Materials provided:
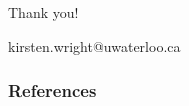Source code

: \documentclass{beamer}
\begin{document}
\begin{frame}
    \frametitle{}
    \centering
    
    \Large\color{titlecolor}
    Thank you!

    \vspace{0.5cm}
    kirsten.wright@uwaterloo.ca

\end{frame}

\begin{frame}
\frametitle{References}
\small
\end{frame}

\end{document}
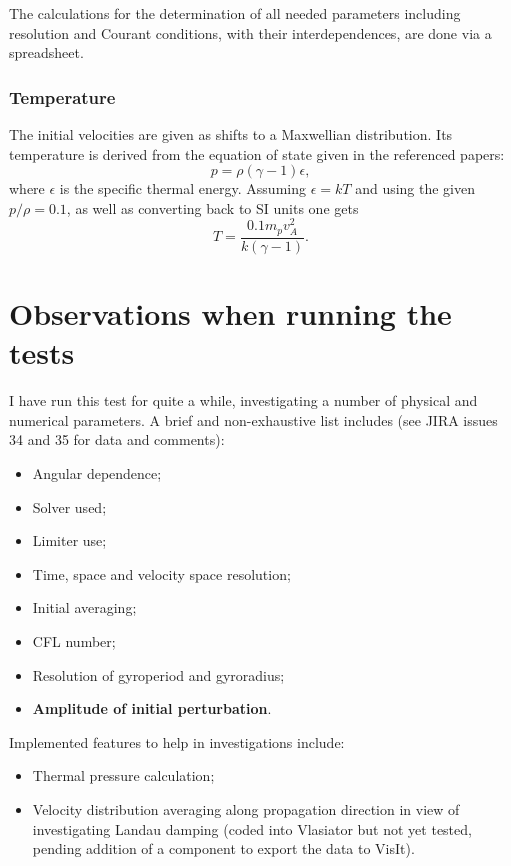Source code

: \documentclass[a4paper,10pt]{scrartcl}
\begin{document}
The calculations for the determination of all needed parameters including resolution and Courant conditions, with their interdependences, are done via a spreadsheet.

\subsubsection*{Temperature}
The initial velocities are given as shifts to a Maxwellian distribution. Its temperature is derived from the equation of state given in the referenced papers:
\begin{equation}
 p = \rho \left(\gamma - 1\right) \epsilon,
\end{equation}
where $\epsilon$ is the specific thermal energy. Assuming $\epsilon = kT$ and using the given $p/\rho = 0.1$, as well as converting back to SI units one gets
\begin{equation}
 T = \frac{0.1 m_p v_A^2}{k \left(\gamma - 1\right)}.
 \label{eq:T}
\end{equation}


\section{Observations when running the tests}
I have run this test for quite a while, investigating a number of physical and numerical parameters. A brief and non-exhaustive list includes (see JIRA issues 34 and 35 for data and comments):
\begin{itemize}
 \item Angular dependence;
 \item Solver used;
 \item Limiter use;
 \item Time, space and velocity space resolution;
 \item Initial averaging;
 \item CFL number;
 \item Resolution of gyroperiod and gyroradius;
 \item \textbf{Amplitude of initial perturbation}.
\end{itemize}
Implemented features to help in investigations include:
\begin{itemize}
 \item Thermal pressure calculation;
 \item Velocity distribution averaging along propagation direction in view of investigating Landau damping (coded into Vlasiator but not yet tested, pending addition of a component to export the data to VisIt).
\end{itemize}
\end{document}
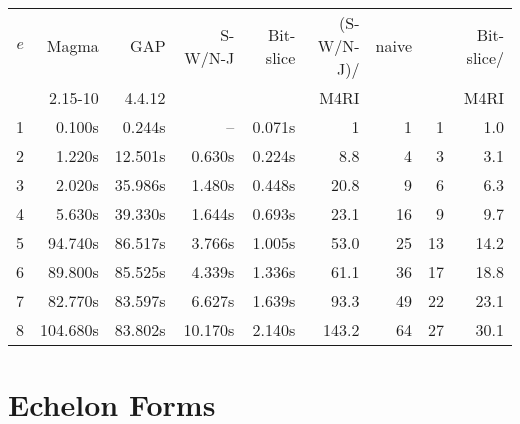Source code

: \documentclass{sig-alternate}
\newcommand{\ring}[1]{\mathbb{#1}}
\newcommand{\F}{\ensuremath{\ring{F}}\xspace}
\newcommand{\mycomputer}{2.66~Ghz Intel i7\xspace}
\begin{document}
\begin{table*}[ht]
\begin{small}
\begin{center}
\begin{tabular}{|r||r|r||r|r|r|r|r||r|}
\hline
 $e$ & Magma & GAP & S-W/N-J & Bit-slice	& (S-W/N-J)/ &	naive	 & \cite{M05} & Bit-slice/\\
     & {\footnotesize 2.15-10} & {\footnotesize 4.4.12} & & & M4RI & &  & M4RI\\
\hline
 1 &   0.100s &  0.244s &      -- & 0.071s &     1 &  1 &  1 &  1.0\\
 2 &   1.220s & 12.501s &  0.630s & 0.224s &   8.8 &  4 &  3 &  3.1\\ %
 3 &   2.020s & 35.986s &  1.480s & 0.448s &  20.8 &  9 &  6 &  6.3\\ %
 4 &   5.630s & 39.330s &  1.644s & 0.693s &  23.1 & 16 &  9 &  9.7\\ %
 5 &  94.740s & 86.517s &  3.766s & 1.005s &  53.0 & 25 & 13 & 14.2\\ %
 6 &  89.800s & 85.525s &  4.339s & 1.336s &  61.1 & 36 & 17 & 18.8\\ %
 7 &  82.770s & 83.597s &  6.627s & 1.639s &  93.3 & 49 & 22 & 23.1\\ %
 8 & 104.680s & 83.802s & 10.170s & 2.140s & 143.2 & 64 & 27 & 30.1\\ %
\hline
\end{tabular}
\caption{Multiplication of $4,000 \times 4,000$ matrices over $\F_{2^e}$ on \mycomputer.}
\label{tab:karatsuba_mat_mul_times}
\end{center}
\end{small}
\end{table*}

\section{Echelon Forms} \label{sec:echelon}
\end{document}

Activity:
Reproduce the data above in full, exactly as it is, with the pictures left out.

Exercise answer:
Source code

: \documentclass{beamer}
\begin{document}
\begin{frame}
    \frametitle{}
    \centering
    
    \Large\color{titlecolor}
    Thank you!

    \vspace{0.5cm}
    kirsten.wright@uwaterloo.ca

\end{frame}

\begin{frame}
\frametitle{References}
\small
\end{frame}

\end{document}
Source code

: \documentclass[a4paper,10pt]{scrartcl}
\begin{document}
The calculations for the determination of all needed parameters including resolution and Courant conditions, with their interdependences, are done via a spreadsheet.

\subsubsection*{Temperature}
The initial velocities are given as shifts to a Maxwellian distribution. Its temperature is derived from the equation of state given in the referenced papers:
\begin{equation}
 p = \rho \left(\gamma - 1\right) \epsilon,
\end{equation}
where $\epsilon$ is the specific thermal energy. Assuming $\epsilon = kT$ and using the given $p/\rho = 0.1$, as well as converting back to SI units one gets
\begin{equation}
 T = \frac{0.1 m_p v_A^2}{k \left(\gamma - 1\right)}.
 \label{eq:T}
\end{equation}


\section{Observations when running the tests}
I have run this test for quite a while, investigating a number of physical and numerical parameters. A brief and non-exhaustive list includes (see JIRA issues 34 and 35 for data and comments):
\begin{itemize}
 \item Angular dependence;
 \item Solver used;
 \item Limiter use;
 \item Time, space and velocity space resolution;
 \item Initial averaging;
 \item CFL number;
 \item Resolution of gyroperiod and gyroradius;
 \item \textbf{Amplitude of initial perturbation}.
\end{itemize}
Implemented features to help in investigations include:
\begin{itemize}
 \item Thermal pressure calculation;
 \item Velocity distribution averaging along propagation direction in view of investigating Landau damping (coded into Vlasiator but not yet tested, pending addition of a component to export the data to VisIt).
\end{itemize}
\end{document}
Source code

: \documentclass{sig-alternate}
\newcommand{\ring}[1]{\mathbb{#1}}
\newcommand{\F}{\ensuremath{\ring{F}}\xspace}
\newcommand{\mycomputer}{2.66~Ghz Intel i7\xspace}
\begin{document}
\begin{table*}[ht]
\begin{small}
\begin{center}
\begin{tabular}{|r||r|r||r|r|r|r|r||r|}
\hline
 $e$ & Magma & GAP & S-W/N-J & Bit-slice	& (S-W/N-J)/ &	naive	 & \cite{M05} & Bit-slice/\\
     & {\footnotesize 2.15-10} & {\footnotesize 4.4.12} & & & M4RI & &  & M4RI\\
\hline
 1 &   0.100s &  0.244s &      -- & 0.071s &     1 &  1 &  1 &  1.0\\
 2 &   1.220s & 12.501s &  0.630s & 0.224s &   8.8 &  4 &  3 &  3.1\\ %
 3 &   2.020s & 35.986s &  1.480s & 0.448s &  20.8 &  9 &  6 &  6.3\\ %
 4 &   5.630s & 39.330s &  1.644s & 0.693s &  23.1 & 16 &  9 &  9.7\\ %
 5 &  94.740s & 86.517s &  3.766s & 1.005s &  53.0 & 25 & 13 & 14.2\\ %
 6 &  89.800s & 85.525s &  4.339s & 1.336s &  61.1 & 36 & 17 & 18.8\\ %
 7 &  82.770s & 83.597s &  6.627s & 1.639s &  93.3 & 49 & 22 & 23.1\\ %
 8 & 104.680s & 83.802s & 10.170s & 2.140s & 143.2 & 64 & 27 & 30.1\\ %
\hline
\end{tabular}
\caption{Multiplication of $4,000 \times 4,000$ matrices over $\F_{2^e}$ on \mycomputer.}
\label{tab:karatsuba_mat_mul_times}
\end{center}
\end{small}
\end{table*}

\section{Echelon Forms} \label{sec:echelon}
\end{document}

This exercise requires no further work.